Baptiste Rappin : Les huit chapitres sont en effet autant de variations sur un thème commun : celui de l’intempestivité, c’est-à-dire de la résistance au mouvement du temps, ce que précisément traduit le terme qui sert de titre à l’ouvrage, Anachronismes. La modernité et plus encore la postmodernité imposent non seulement une direction univoque à l’action humaine, celle du progrès sous la forme de l’innovation technoéconomique, mais également une fuite en avant du temps qui ne laisse pas d’accélérer, encore et toujours, afin de faire advenir le plus tôt possible l’idéal recherché : mais celui-ci n’est plus un état définitif qui ferait place au repos une fois atteint, car la dernière nouveauté chasse aussitôt l’ancienne dans une course où il faut désormais sprinter pour demeurer sur place. L’intempestivité, qui traverse les huit anachronismes, est une tenue ou une retenue, un frein, qui s’abstient de toute forme d’adhérence et d’adhésion à cet esprit du temps.


FP : Votre ouvrage est le procès de la société industrielle et de ses effets. Vous parlez dès votre avant-propos d'une « apocalypse industrielle ». Que faut-il comprendre ?

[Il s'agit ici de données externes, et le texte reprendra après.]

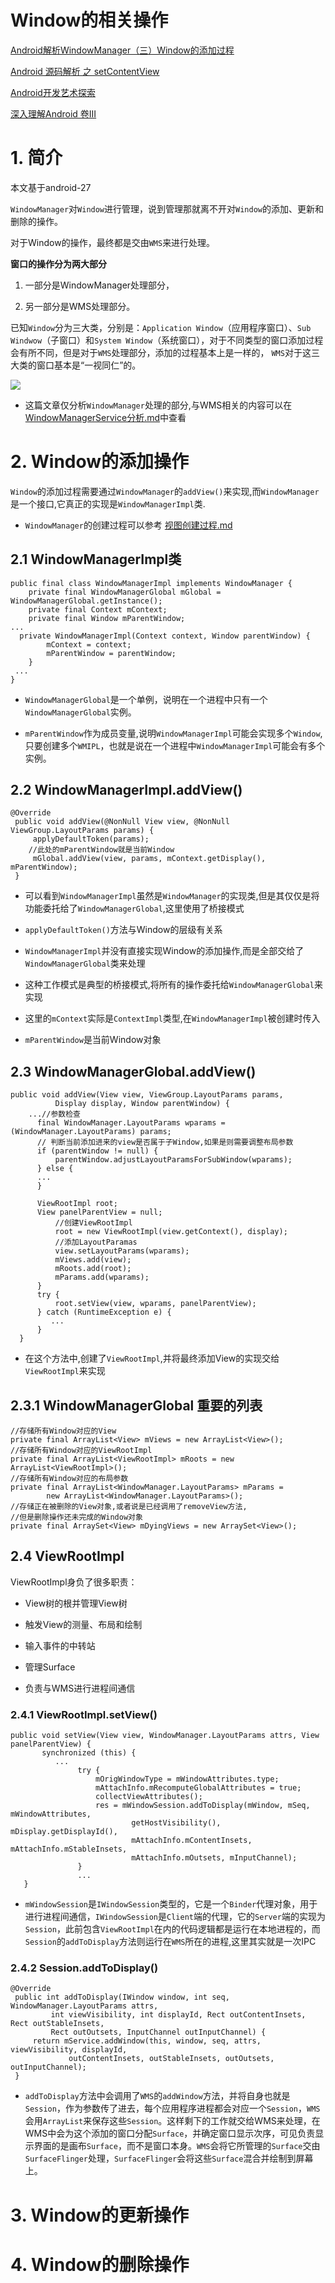 # Window的相关操作

[Android解析WindowManager（三）Window的添加过程](http://liuwangshu.cn/framework/wm/3-add-window.html)

[Android 源码解析 之 setContentView](https://blog.csdn.net/lmj623565791/article/details/41894125)

[Android开发艺术探索]()

[深入理解Android 卷III]()

# 1. 简介

本文基于android-27

`WindowManager`对`Window`进行管理，说到管理那就离不开对`Window`的添加、更新和删除的操作。

对于Window的操作，最终都是交由`WMS`来进行处理。

**窗口的操作分为两大部分**

1. 一部分是WindowManager处理部分，

2. 另一部分是WMS处理部分。

已知`Window`分为三大类，分别是：`Application Window`（应用程序窗口）、`Sub Windwow`（子窗口）和`System Window`（系统窗口），对于不同类型的窗口添加过程会有所不同，但是对于`WMS`处理部分，添加的过程基本上是一样的， `WMS`对于这三大类的窗口基本是“一视同仁”的。

![](http://upload-images.jianshu.io/upload_images/1417629-a2307e2c73db270d.png?imageMogr2/auto-orient/strip%7CimageView2/2/w/1240)

- 这篇文章仅分析`WindowManager`处理的部分,与WMS相关的内容可以在[WindowManagerService分析.md]()中查看

# 2. Window的添加操作

`Window`的添加过程需要通过`WindowManager`的`addView()`来实现,而`WindowManager`是一个接口,它真正的实现是`WindowManagerImpl`类.

- `WindowManager`的创建过程可以参考 [视图创建过程.md]()

## 2.1 WindowManagerImpl类

	public final class WindowManagerImpl implements WindowManager {
	    private final WindowManagerGlobal mGlobal = WindowManagerGlobal.getInstance();
	    private final Context mContext;
	    private final Window mParentWindow;
	...
	  private WindowManagerImpl(Context context, Window parentWindow) {
	        mContext = context;
	        mParentWindow = parentWindow;
	    }
	 ...   
	}

- `WindowManagerGlobal`是一个单例，说明在一个进程中只有一个`WindowManagerGlobal`实例。

- `mParentWindow`作为成员变量,说明`WindowManagerImpl`可能会实现多个`Window`,只要创建多个`WMIPL`，也就是说在一个进程中`WindowManagerImpl`可能会有多个实例。

## 2.2 WindowManagerImpl.addView()

	@Override
	 public void addView(@NonNull View view, @NonNull ViewGroup.LayoutParams params) {
	     applyDefaultToken(params);
		//此处的mParentWindow就是当前Window
	     mGlobal.addView(view, params, mContext.getDisplay(), mParentWindow);
	 }

- 可以看到`WindowManagerImpl`虽然是`WindowManager`的实现类,但是其仅仅是将功能委托给了`WindowManagerGlobal`,这里使用了桥接模式

- `applyDefaultToken()`方法与Window的层级有关系

- `WindowManagerImpl`并没有直接实现Window的添加操作,而是全部交给了`WindowManagerGlobal`类来处理

- 这种工作模式是典型的桥接模式,将所有的操作委托给`WindowManagerGlobal`来实现

- 这里的`mContext`实际是`ContextImpl`类型,在`WindowManagerImpl`被创建时传入

- `mParentWindow`是当前Window对象

## 2.3 WindowManagerGlobal.addView()

	public void addView(View view, ViewGroup.LayoutParams params,
	          Display display, Window parentWindow) {
	    ...//参数检查
	      final WindowManager.LayoutParams wparams = (WindowManager.LayoutParams) params;
		  // 判断当前添加进来的view是否属于子Window,如果是则需要调整布局参数
	      if (parentWindow != null) {
	          parentWindow.adjustLayoutParamsForSubWindow(wparams);
	      } else {
	      ...
	      }
	
	      ViewRootImpl root;
	      View panelParentView = null;
	       	  //创建ViewRootImpl
	          root = new ViewRootImpl(view.getContext(), display);
			  //添加LayoutParamas
	          view.setLayoutParams(wparams);
	          mViews.add(view);
	          mRoots.add(root);
	          mParams.add(wparams);
	      }
	      try {
	          root.setView(view, wparams, panelParentView);
	      } catch (RuntimeException e) {
	         ...
	      }
	  }

- 在这个方法中,创建了`ViewRootImpl`,并将最终添加View的实现交给`ViewRootImpl`来实现


## 2.3.1 WindowManagerGlobal 重要的列表

	//存储所有Window对应的View
    private final ArrayList<View> mViews = new ArrayList<View>();
	//存储所有Window对应的ViewRootImpl
    private final ArrayList<ViewRootImpl> mRoots = new ArrayList<ViewRootImpl>();
	//存储所有Window对应的布局参数
    private final ArrayList<WindowManager.LayoutParams> mParams =
            new ArrayList<WindowManager.LayoutParams>();
	//存储正在被删除的View对象,或者说是已经调用了removeView方法,
	//但是删除操作还未完成的Window对象
    private final ArraySet<View> mDyingViews = new ArraySet<View>();

## 2.4 ViewRootImpl

ViewRootImpl身负了很多职责：

- View树的根并管理View树

- 触发View的测量、布局和绘制

- 输入事件的中转站

- 管理Surface

- 负责与WMS进行进程间通信

### 2.4.1 ViewRootImpl.setView()
	
	public void setView(View view, WindowManager.LayoutParams attrs, View panelParentView) {
	       synchronized (this) {
	          ...
	               try {
	                   mOrigWindowType = mWindowAttributes.type;
	                   mAttachInfo.mRecomputeGlobalAttributes = true;
	                   collectViewAttributes();
	                   res = mWindowSession.addToDisplay(mWindow, mSeq, mWindowAttributes,
	                           getHostVisibility(), mDisplay.getDisplayId(),
	                           mAttachInfo.mContentInsets, mAttachInfo.mStableInsets,
	                           mAttachInfo.mOutsets, mInputChannel);
	               } 
	               ...
	   }

- `mWindowSession`是`IWindowSession`类型的，它是一个`Binder`代理对象，用于进行进程间通信，`IWindowSession`是`Client`端的代理，它的`Server`端的实现为`Session`，此前包含`ViewRootImpl`在内的代码逻辑都是运行在本地进程的，而`Session`的`addToDisplay`方法则运行在`WMS`所在的进程,这里其实就是一次IPC


### 2.4.2 Session.addToDisplay()
	
	@Override
	 public int addToDisplay(IWindow window, int seq, WindowManager.LayoutParams attrs,
	         int viewVisibility, int displayId, Rect outContentInsets, Rect outStableInsets,
	         Rect outOutsets, InputChannel outInputChannel) {
	     return mService.addWindow(this, window, seq, attrs, viewVisibility, displayId,
	             outContentInsets, outStableInsets, outOutsets, outInputChannel);
	 }

- `addToDisplay`方法中会调用了`WMS`的`addWindow`方法，并将自身也就是`Session`，作为参数传了进去，每个应用程序进程都会对应一个`Session`，`WMS`会用`ArrayList`来保存这些`Session`。这样剩下的工作就交给WMS来处理，在WMS中会为这个添加的窗口分配`Surface`，并确定窗口显示次序，可见负责显示界面的是画布`Surface`，而不是窗口本身。`WMS`会将它所管理的`Surface`交由`SurfaceFlinger`处理，`SurfaceFlinger`会将这些`Surface`混合并绘制到屏幕上。

# 3. Window的更新操作

# 4. Window的删除操作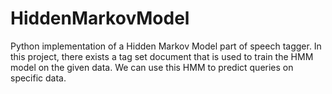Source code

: HiddenMarkovModel
=================

Python implementation of a Hidden Markov Model part of speech tagger. In this project, there exists a tag set document that is used to train the HMM model on the given data. We can use this HMM to predict queries on specific data.
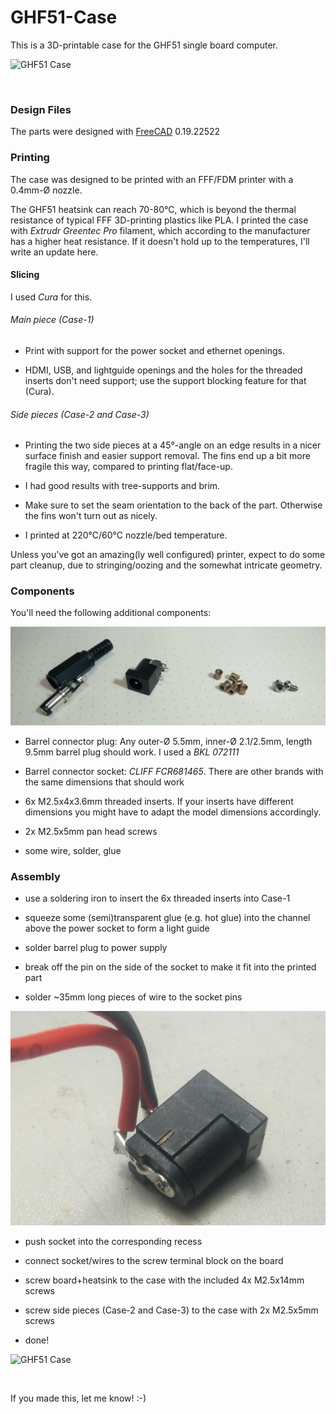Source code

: # GHF51-Case

This is a 3D-printable case for the GHF51 single board computer.

![GHF51 Case](images/assembled-back.png)

&nbsp;

### Design Files

The parts were designed with [FreeCAD](https://freecadweb.org) 0.19.22522

### Printing

The case was designed to be printed with an FFF/FDM printer with a 0.4mm-Ø nozzle.

The GHF51 heatsink can reach 70-80°C, which is beyond the thermal resistance of typical FFF 3D-printing plastics like PLA. I printed the case with _Extrudr Greentec Pro_ filament, which according to the manufacturer has a higher heat resistance. If it doesn't hold up to the temperatures, I'll write an update here.

#### Slicing

I used _Cura_ for this.

###### Main piece (Case-1)

* Print with support for the power socket and ethernet openings.

* HDMI, USB, and lightguide openings and the holes for the threaded inserts don't need support; use the support blocking feature for that (Cura).

###### Side pieces (Case-2 and Case-3)

* Printing the two side pieces at a 45°-angle on an edge results in a nicer surface finish and easier support removal. The fins end up a bit more fragile this way, compared to printing flat/face-up.

* I had good results with tree-supports and brim.

* Make sure to set the seam orientation to the back of the part. Otherwise the fins won't turn out as nicely.

* I printed at 220°C/60°C nozzle/bed temperature.

Unless you've got an amazing(ly well configured) printer, expect to do some part cleanup, due to stringing/oozing and the somewhat intricate geometry.

### Components

You'll need the following additional components:

![Components](images/components.png)

* Barrel connector plug: Any outer-Ø 5.5mm, inner-Ø 2.1/2.5mm, length 9.5mm barrel plug should work.  I used a _BKL 072111_

* Barrel connector socket: _CLIFF FCR681465_.  There are other brands with the same dimensions that should work

* 6x  M2.5x4x3.6mm threaded inserts.  If your inserts have different dimensions you might have to adapt the model dimensions accordingly.

* 2x  M2.5x5mm pan head screws

* some wire, solder, glue

### Assembly

* use a soldering iron to insert the 6x threaded inserts into Case-1

* squeeze some (semi)transparent glue (e.g. hot glue) into the channel above the power socket to form a light guide

* solder barrel plug to power supply

* break off the pin on the side of the socket to make it fit into the printed part

* solder ~35mm long pieces of wire to the socket pins

![Barrel plug socket](images/socket.png)

* push socket into the corresponding recess

* connect socket/wires to the screw terminal block on the board

* screw board+heatsink to the case with the included 4x M2.5x14mm screws

* screw side pieces (Case-2 and Case-3) to the case with 2x M2.5x5mm screws

* done!

![GHF51 Case](images/assembled-front.png)

&nbsp;

If you made this, let me know! :-)
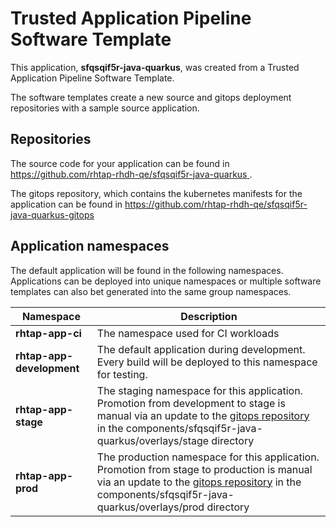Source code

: # Trusted Application Pipeline Software Template

This application, **sfqsqif5r-java-quarkus**, was created from a Trusted Application Pipeline Software Template.

The software templates create a new source and gitops deployment repositories with a sample source application. 

## Repositories

The source code for your application can be found in [https://github.com/rhtap-rhdh-qe/sfqsqif5r-java-quarkus ](https://github.com/rhtap-rhdh-qe/sfqsqif5r-java-quarkus ).
 
The gitops repository, which contains the kubernetes manifests for the application can be found in 
[https://github.com/rhtap-rhdh-qe/sfqsqif5r-java-quarkus-gitops ](https://github.com/rhtap-rhdh-qe/sfqsqif5r-java-quarkus-gitops ) 

## Application namespaces 

The default application will be found in the following namespaces. Applications can be deployed into unique namespaces or multiple software templates can also bet generated into the same group namespaces.  

|  Namespace   |  Description   |  
| -------- | -------- |
| **rhtap-app-ci** | The namespace used for CI workloads |
| **rhtap-app-development** | The default application during development. Every build will be deployed to this namespace for testing. |
| **rhtap-app-stage** | The staging namespace for this application. Promotion from development to stage is manual via an update to the [gitops repository](https://github.com/rhtap-rhdh-qe/sfqsqif5r-java-quarkus-gitops ) in the components/sfqsqif5r-java-quarkus/overlays/stage directory |
| **rhtap-app-prod** | The production namespace for this application. Promotion from stage to production is manual via an update to the [gitops repository](https://github.com/rhtap-rhdh-qe/sfqsqif5r-java-quarkus-gitops ) in the components/sfqsqif5r-java-quarkus/overlays/prod directory |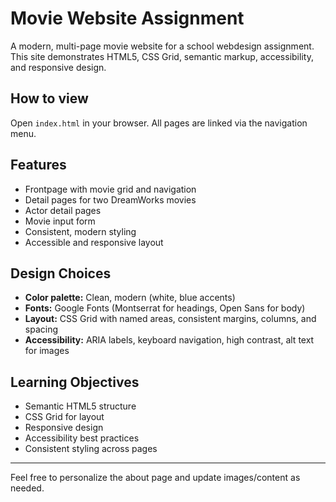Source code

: 
# Movie Website Assignment

A modern, multi-page movie website for a school webdesign assignment. This site demonstrates HTML5, CSS Grid, semantic markup, accessibility, and responsive design.

## How to view
Open `index.html` in your browser. All pages are linked via the navigation menu.

## Features
- Frontpage with movie grid and navigation
- Detail pages for two DreamWorks movies
- Actor detail pages
- Movie input form
- Consistent, modern styling
- Accessible and responsive layout

## Design Choices
- **Color palette:** Clean, modern (white, blue accents)
- **Fonts:** Google Fonts (Montserrat for headings, Open Sans for body)
- **Layout:** CSS Grid with named areas, consistent margins, columns, and spacing
- **Accessibility:** ARIA labels, keyboard navigation, high contrast, alt text for images

## Learning Objectives
- Semantic HTML5 structure
- CSS Grid for layout
- Responsive design
- Accessibility best practices
- Consistent styling across pages

---

Feel free to personalize the about page and update images/content as needed.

BR : La plupart des analystes de la société sous-estiment l’importance de la révolution industrielle qui débuta dans la deuxième partie du XVIIIe siècle en Angleterre avant de gagner les autres pays européens puis de s’étendre à la planète : celle-ci est une rupture anthropologique aussi considérable que le fut, il y a douze mille ans, la révolution néolithique caractérisant le passage des sociétés de nomades aux sociétés de sédentaires. L’un des traits de la société industrielle est la substitution généralisée de la machine...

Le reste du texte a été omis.